§ **YOUR OBJECTIVE**:
Could every line below be transcribed exactly, with the pictures dropped?

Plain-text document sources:
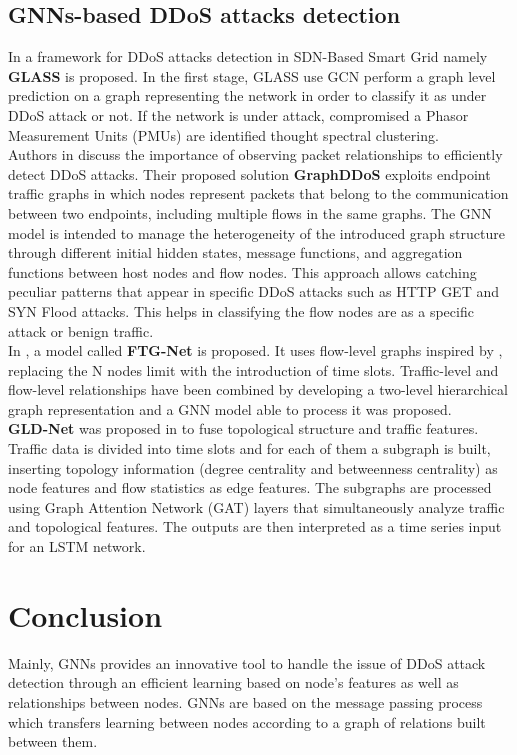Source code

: \subsection{GNNs-based DDoS attacks detection}

In \cite{glass} a framework for DDoS attacks detection in SDN-Based Smart Grid namely \textbf{GLASS} is proposed. In the first stage, GLASS use GCN perform a graph level prediction on a graph representing the network in order to classify it as under DDoS attack or not. If the network is under attack, compromised a Phasor Measurement
Units (PMUs) are identified thought spectral clustering.\\
Authors in \cite{ graphddos} discuss the importance of observing packet relationships to efficiently detect DDoS attacks. Their proposed solution \textbf{GraphDDoS} exploits endpoint traffic graphs in which nodes represent packets that belong to the communication between two endpoints, including multiple flows in the same graphs.  The GNN model is intended to manage the heterogeneity of the introduced graph structure through different initial hidden states, message functions, and aggregation functions between host nodes and flow nodes. This approach allows catching peculiar patterns that appear in specific DDoS attacks such as HTTP GET and SYN Flood attacks. This helps in classifying the flow nodes are as a specific attack or benign traffic.\\
In \cite{Ftgnet}, a model called \textbf{ FTG-Net} is proposed. It uses flow-level graphs inspired by \cite{ graphddos}, replacing the N nodes limit with the introduction of time slots. Traffic-level and flow-level relationships have been combined by developing a two-level hierarchical graph representation and a GNN model able to process it was proposed.\\
\textbf{GLD-Net} was proposed in \cite{gldnet} to fuse topological structure and traffic features. Traffic data is divided into time slots and for each of them a subgraph is built, inserting topology information (degree centrality and betweenness centrality) as node features and flow statistics as edge features. The subgraphs are processed using Graph Attention Network (GAT) layers that simultaneously analyze traffic and topological features. The outputs are then interpreted as a time series input for an LSTM network.

\section{Conclusion}
Mainly, GNNs provides an innovative tool to handle the issue of DDoS attack detection through an efficient learning based on node's features as well as relationships between nodes. GNNs are based on the message passing process which transfers learning between nodes according to a graph of relations built between them. 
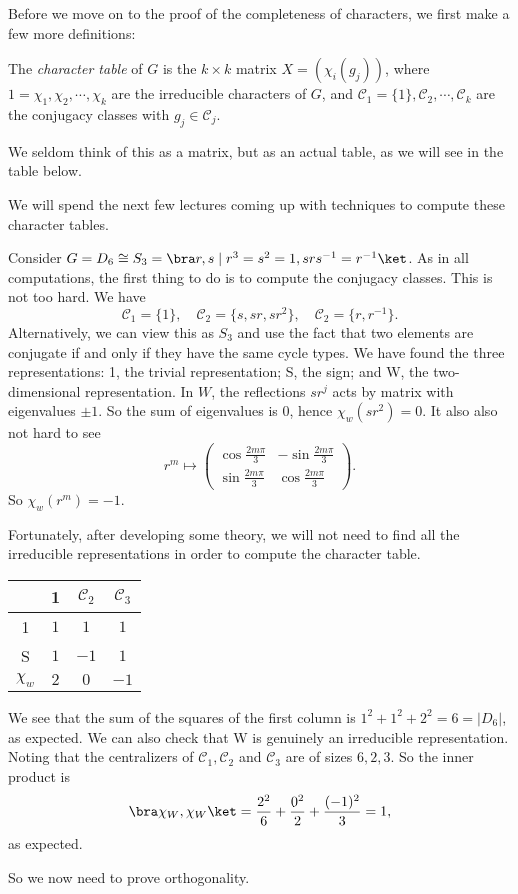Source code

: \documentclass[a4paper]{article}
\begin{document}
Before we move on to the proof of the completeness of characters, we first make a few more definitions:
\begin{defi}
  The \emph{character table} of $G$ is the $k \times k$ matrix $X = (\chi_i (g_j))$, where $1 = \chi_1, \chi_2, \cdots, \chi_k$ are the irreducible characters of $G$, and $\mathcal{C}_1 = \{1\}, \mathcal{C}_2, \cdots, \mathcal{C}_k$ are the conjugacy classes with $g_j \in \mathcal{C}_j$.
\end{defi}
We seldom think of this as a matrix, but as an actual table, as we will see in the table below.

We will spend the next few lectures coming up with techniques to compute these character tables.

\begin{eg}
  Consider $G = D_6 \cong S_3 = \bra r, s\mid r^3 = s^2 = 1, srs^{-1} = r^{-1}\ket$. As in all computations, the first thing to do is to compute the conjugacy classes. This is not too hard. We have
  \[
    \mathcal{C}_1 = \{1\},\quad \mathcal{C}_2 = \{s, sr, sr^2\},\quad \mathcal{C}_2 = \{r, r^{-1}\}.
  \]
  Alternatively, we can view this as $S_3$ and use the fact that two elements are conjugate if and only if they have the same cycle types. We have found the three representations: 1, the trivial representation; S, the sign; and W, the two-dimensional representation. In $W$, the reflections $sr^j$ acts by matrix with eigenvalues $\pm 1$. So the sum of eigenvalues is $0$, hence $\chi_w(sr^2)= 0$. It also also not hard to see
  \[
    r^m \mapsto
    \begin{pmatrix}
      \cos \frac{2m \pi}{3} & - \sin \frac{2m\pi}{3}\\
      \sin \frac{2m\pi}{3} & \cos \frac{2m \pi}{3}
    \end{pmatrix}.
  \]
  So $\chi_w(r^m) = -1$.

  Fortunately, after developing some theory, we will not need to find all the irreducible representations in order to compute the character table.
  \begin{center}
    \begin{tabular}{cccc}
      \toprule
      & 1 & $\mathcal{C}_2$ & $\mathcal{C}_3$\\
      \midrule
      1 & $1$ & $1$ & $1$\\
      S & $1$ & $-1$ & $1$\\
      $\chi_w$ & $2$ & $0$ & $-1$\\
      \bottomrule
    \end{tabular}
  \end{center}
  We see that the sum of the squares of the first column is $1^2 + 1^2 + 2^2 = 6 = |D_6|$, as expected. We can also check that W is genuinely an irreducible representation. Noting that the centralizers of $\mathcal{C}_1, \mathcal{C}_2$ and $\mathcal{C}_3$ are of sizes $6, 2, 3$. So the inner product is
  \[
    \bra \chi_W, \chi_W\ket = \frac{2^2}{6} + \frac{0^2}{2} + \frac{(-1)^2}{3} = 1,
  \]
  as expected.
\end{eg}
So we now need to prove orthogonality.
\end{document}
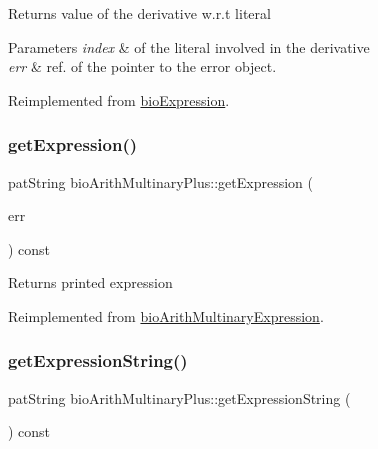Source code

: \begin{DoxyReturn}{Returns}
value of the derivative w.\+r.\+t literal 
\end{DoxyReturn}

\begin{DoxyParams}{Parameters}
{\em index} & of the literal involved in the derivative \\
\hline
{\em err} & ref. of the pointer to the error object. \\
\hline
\end{DoxyParams}


Reimplemented from \hyperlink{classbio_expression_a5915579d1193f25f216c1e273c97f2ce}{bio\+Expression}.

\mbox{\label{classbio_arith_multinary_plus_a11b1c8e85618101f78dee811b2bf2630}} 
\subsubsection{\texorpdfstring{get\+Expression()}{getExpression()}}
{\footnotesize\ttfamily pat\+String bio\+Arith\+Multinary\+Plus\+::get\+Expression (\begin{DoxyParamCaption}\item[{pat\+Error $\ast$\&}]{err }\end{DoxyParamCaption}) const\hspace{0.3cm}{\ttfamily [virtual]}}

\begin{DoxyReturn}{Returns}
printed expression 
\end{DoxyReturn}


Reimplemented from \hyperlink{classbio_arith_multinary_expression_a769ab218dc1f1efcdaf3204da0ecc705}{bio\+Arith\+Multinary\+Expression}.

\mbox{\label{classbio_arith_multinary_plus_a65405ca19730cf4d30c05318f3ab29b0}} 
\subsubsection{\texorpdfstring{get\+Expression\+String()}{getExpressionString()}}
{\footnotesize\ttfamily pat\+String bio\+Arith\+Multinary\+Plus\+::get\+Expression\+String (\begin{DoxyParamCaption}{ }\end{DoxyParamCaption}) const\hspace{0.3cm}{\ttfamily [virtual]}}

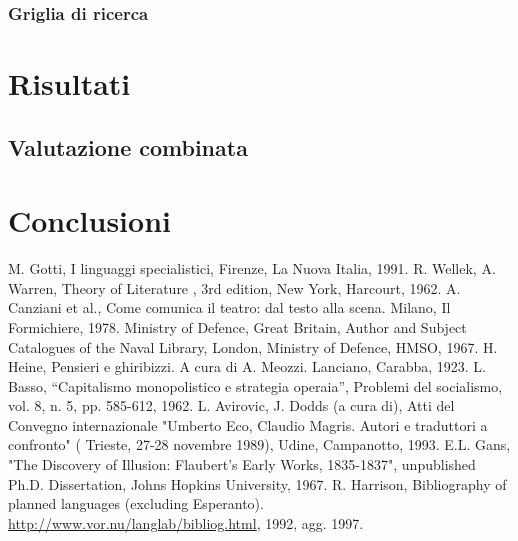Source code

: \documentclass[a4paper,12pt]{report}
\begin{document}
\subsection{Griglia di ricerca}


% 
% 
\chapter{Risultati}
\label{cap3}
\section{Valutazione combinata}

% 
% 
\chapter{Conclusioni}
\label{cap4}

%
%
\begin{thebibliography}{00}
%
M. Gotti, I linguaggi specialistici, Firenze, La Nuova Italia, 1991.
%
R. Wellek, A. Warren, Theory of Literature , 3rd edition, New York, Harcourt, 1962.
%
A. Canziani et al., Come comunica il teatro: dal testo alla scena. Milano, Il Formichiere, 1978.
%
Ministry of Defence, Great Britain, Author and Subject Catalogues of the Naval Library, London, Ministry of Defence, HMSO, 1967.
%
H. Heine, Pensieri e ghiribizzi. A cura di A. Meozzi. Lanciano, Carabba, 1923.
%
L. Basso, ``Capitalismo monopolistico e strategia operaia'', Problemi del socialismo, vol. 8, n. 5, pp. 585-612, 1962.
%
L. Avirovic, J. Dodds (a cura di), Atti del Convegno internazionale "Umberto Eco, Claudio Magris. Autori e traduttori a confronto" ( Trieste, 27-28 novembre 1989), Udine, Campanotto, 1993.
%
E.L. Gans, "The Discovery of Illusion: Flaubert's Early Works, 1835-1837", unpublished Ph.D. Dissertation, Johns Hopkins University, 1967.
%
R. Harrison, Bibliography of planned languages (excluding Esperanto).  \url{http://www.vor.nu/langlab/bibliog.html}, 1992, agg. 1997.
%
\end{thebibliography}
% 
\end{document}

§ **SOLUTION**:
Source code

: \subsection{GNNs-based DDoS attacks detection}

In \cite{glass} a framework for DDoS attacks detection in SDN-Based Smart Grid namely \textbf{GLASS} is proposed. In the first stage, GLASS use GCN perform a graph level prediction on a graph representing the network in order to classify it as under DDoS attack or not. If the network is under attack, compromised a Phasor Measurement
Units (PMUs) are identified thought spectral clustering.\\
Authors in \cite{ graphddos} discuss the importance of observing packet relationships to efficiently detect DDoS attacks. Their proposed solution \textbf{GraphDDoS} exploits endpoint traffic graphs in which nodes represent packets that belong to the communication between two endpoints, including multiple flows in the same graphs.  The GNN model is intended to manage the heterogeneity of the introduced graph structure through different initial hidden states, message functions, and aggregation functions between host nodes and flow nodes. This approach allows catching peculiar patterns that appear in specific DDoS attacks such as HTTP GET and SYN Flood attacks. This helps in classifying the flow nodes are as a specific attack or benign traffic.\\
In \cite{Ftgnet}, a model called \textbf{ FTG-Net} is proposed. It uses flow-level graphs inspired by \cite{ graphddos}, replacing the N nodes limit with the introduction of time slots. Traffic-level and flow-level relationships have been combined by developing a two-level hierarchical graph representation and a GNN model able to process it was proposed.\\
\textbf{GLD-Net} was proposed in \cite{gldnet} to fuse topological structure and traffic features. Traffic data is divided into time slots and for each of them a subgraph is built, inserting topology information (degree centrality and betweenness centrality) as node features and flow statistics as edge features. The subgraphs are processed using Graph Attention Network (GAT) layers that simultaneously analyze traffic and topological features. The outputs are then interpreted as a time series input for an LSTM network.

\section{Conclusion}
Mainly, GNNs provides an innovative tool to handle the issue of DDoS attack detection through an efficient learning based on node's features as well as relationships between nodes. GNNs are based on the message passing process which transfers learning between nodes according to a graph of relations built between them. 
Source code

: \documentclass[a4paper]{article}
\begin{document}
Before we move on to the proof of the completeness of characters, we first make a few more definitions:
\begin{defi}
  The \emph{character table} of $G$ is the $k \times k$ matrix $X = (\chi_i (g_j))$, where $1 = \chi_1, \chi_2, \cdots, \chi_k$ are the irreducible characters of $G$, and $\mathcal{C}_1 = \{1\}, \mathcal{C}_2, \cdots, \mathcal{C}_k$ are the conjugacy classes with $g_j \in \mathcal{C}_j$.
\end{defi}
We seldom think of this as a matrix, but as an actual table, as we will see in the table below.

We will spend the next few lectures coming up with techniques to compute these character tables.

\begin{eg}
  Consider $G = D_6 \cong S_3 = \bra r, s\mid r^3 = s^2 = 1, srs^{-1} = r^{-1}\ket$. As in all computations, the first thing to do is to compute the conjugacy classes. This is not too hard. We have
  \[
    \mathcal{C}_1 = \{1\},\quad \mathcal{C}_2 = \{s, sr, sr^2\},\quad \mathcal{C}_2 = \{r, r^{-1}\}.
  \]
  Alternatively, we can view this as $S_3$ and use the fact that two elements are conjugate if and only if they have the same cycle types. We have found the three representations: 1, the trivial representation; S, the sign; and W, the two-dimensional representation. In $W$, the reflections $sr^j$ acts by matrix with eigenvalues $\pm 1$. So the sum of eigenvalues is $0$, hence $\chi_w(sr^2)= 0$. It also also not hard to see
  \[
    r^m \mapsto
    \begin{pmatrix}
      \cos \frac{2m \pi}{3} & - \sin \frac{2m\pi}{3}\\
      \sin \frac{2m\pi}{3} & \cos \frac{2m \pi}{3}
    \end{pmatrix}.
  \]
  So $\chi_w(r^m) = -1$.

  Fortunately, after developing some theory, we will not need to find all the irreducible representations in order to compute the character table.
  \begin{center}
    \begin{tabular}{cccc}
      \toprule
      & 1 & $\mathcal{C}_2$ & $\mathcal{C}_3$\\
      \midrule
      1 & $1$ & $1$ & $1$\\
      S & $1$ & $-1$ & $1$\\
      $\chi_w$ & $2$ & $0$ & $-1$\\
      \bottomrule
    \end{tabular}
  \end{center}
  We see that the sum of the squares of the first column is $1^2 + 1^2 + 2^2 = 6 = |D_6|$, as expected. We can also check that W is genuinely an irreducible representation. Noting that the centralizers of $\mathcal{C}_1, \mathcal{C}_2$ and $\mathcal{C}_3$ are of sizes $6, 2, 3$. So the inner product is
  \[
    \bra \chi_W, \chi_W\ket = \frac{2^2}{6} + \frac{0^2}{2} + \frac{(-1)^2}{3} = 1,
  \]
  as expected.
\end{eg}
So we now need to prove orthogonality.
\end{document}
Source code

: \begin{DoxyReturn}{Returns}
value of the derivative w.\+r.\+t literal 
\end{DoxyReturn}

\begin{DoxyParams}{Parameters}
{\em index} & of the literal involved in the derivative \\
\hline
{\em err} & ref. of the pointer to the error object. \\
\hline
\end{DoxyParams}


Reimplemented from \hyperlink{classbio_expression_a5915579d1193f25f216c1e273c97f2ce}{bio\+Expression}.

\mbox{\label{classbio_arith_multinary_plus_a11b1c8e85618101f78dee811b2bf2630}} 
\subsubsection{\texorpdfstring{get\+Expression()}{getExpression()}}
{\footnotesize\ttfamily pat\+String bio\+Arith\+Multinary\+Plus\+::get\+Expression (\begin{DoxyParamCaption}\item[{pat\+Error $\ast$\&}]{err }\end{DoxyParamCaption}) const\hspace{0.3cm}{\ttfamily [virtual]}}

\begin{DoxyReturn}{Returns}
printed expression 
\end{DoxyReturn}


Reimplemented from \hyperlink{classbio_arith_multinary_expression_a769ab218dc1f1efcdaf3204da0ecc705}{bio\+Arith\+Multinary\+Expression}.

\mbox{\label{classbio_arith_multinary_plus_a65405ca19730cf4d30c05318f3ab29b0}} 
\subsubsection{\texorpdfstring{get\+Expression\+String()}{getExpressionString()}}
{\footnotesize\ttfamily pat\+String bio\+Arith\+Multinary\+Plus\+::get\+Expression\+String (\begin{DoxyParamCaption}{ }\end{DoxyParamCaption}) const\hspace{0.3cm}{\ttfamily [virtual]}}

Source code

: \documentclass[a4paper,12pt]{report}
\begin{document}
\subsection{Griglia di ricerca}


% 
% 
\chapter{Risultati}
\label{cap3}
\section{Valutazione combinata}

% 
% 
\chapter{Conclusioni}
\label{cap4}

%
%
\begin{thebibliography}{00}
%
M. Gotti, I linguaggi specialistici, Firenze, La Nuova Italia, 1991.
%
R. Wellek, A. Warren, Theory of Literature , 3rd edition, New York, Harcourt, 1962.
%
A. Canziani et al., Come comunica il teatro: dal testo alla scena. Milano, Il Formichiere, 1978.
%
Ministry of Defence, Great Britain, Author and Subject Catalogues of the Naval Library, London, Ministry of Defence, HMSO, 1967.
%
H. Heine, Pensieri e ghiribizzi. A cura di A. Meozzi. Lanciano, Carabba, 1923.
%
L. Basso, ``Capitalismo monopolistico e strategia operaia'', Problemi del socialismo, vol. 8, n. 5, pp. 585-612, 1962.
%
L. Avirovic, J. Dodds (a cura di), Atti del Convegno internazionale "Umberto Eco, Claudio Magris. Autori e traduttori a confronto" ( Trieste, 27-28 novembre 1989), Udine, Campanotto, 1993.
%
E.L. Gans, "The Discovery of Illusion: Flaubert's Early Works, 1835-1837", unpublished Ph.D. Dissertation, Johns Hopkins University, 1967.
%
R. Harrison, Bibliography of planned languages (excluding Esperanto).  \url{http://www.vor.nu/langlab/bibliog.html}, 1992, agg. 1997.
%
\end{thebibliography}
% 
\end{document}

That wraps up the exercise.